For the past few weeks i have been studying AI and this weekend i decided to make a start and develop my own really simple game AI, for the well known game of connect four (http://en.wikipedia....ki/Connect_Four). The game is played on an 8x8 board.

This is my first AI for a two player game (i created an A* pathfinding for a NPC in another project, but that was something totally different).

I decided i want to learn to use the MINIMAX algorithm. The first thing i did, is write a pseudocode solution for it. I posted it below, and i hope anyone would be able to provide me with some hints or tips on whether this code would work or not.

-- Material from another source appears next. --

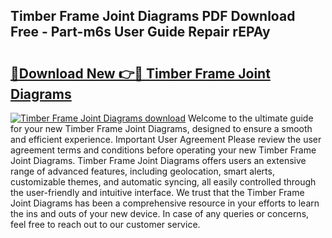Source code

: ## Timber Frame Joint Diagrams PDF Download Free - Part-m6s User Guide Repair rEPAy

# <h2><a href="http://dfi1mb.blite.top/?on=Timber+Frame+Joint+Diagrams">🔗Download New 👉🔴 Timber Frame Joint Diagrams</a></h2>

[![Timber Frame Joint Diagrams download](https://i.imgur.com/lujVjoI.png)](http://dfi1mb.blite.top/?on=Timber+Frame+Joint+Diagrams)
Welcome to the ultimate guide for your new Timber Frame Joint Diagrams, designed to ensure a smooth and efficient experience. Important User Agreement Please review the user agreement terms and conditions before operating your new Timber Frame Joint Diagrams. Timber Frame Joint Diagrams offers users an extensive range of advanced features, including geolocation, smart alerts, customizable themes, and automatic syncing, all easily controlled through the user-friendly and intuitive interface. We trust that the Timber Frame Joint Diagrams has been a comprehensive resource in your efforts to learn the ins and outs of your new device. In case of any queries or concerns, feel free to reach out to our customer service.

The algorithm is currently very simple and does the following:

- Think 4 moves ahead (2 AI and 2 human moves) and try to prevent human from winning

- No heuristics are used for game states, just -1 for a human win and +1 for an AI win

- No pruning is used, all options are evaluated

Right now, i am not really interested in improving the algorithm (that would be my next step), but i am just curious whether this algorithm will work if i implement it in real (C#) code. I hope somebody would like to read my code and point me to any mistakes, if there are any.

Finally, this is mostly a learning-by-doing thing for me. There will probably be lots of code available online that is much better and can easily solve the problem, but in my opinion the best way for me to learn is to first try and build my own algorithm and only afterwards check what others did better. So any links to complete solutions are not really what i am looking for.

Thank you all for reading!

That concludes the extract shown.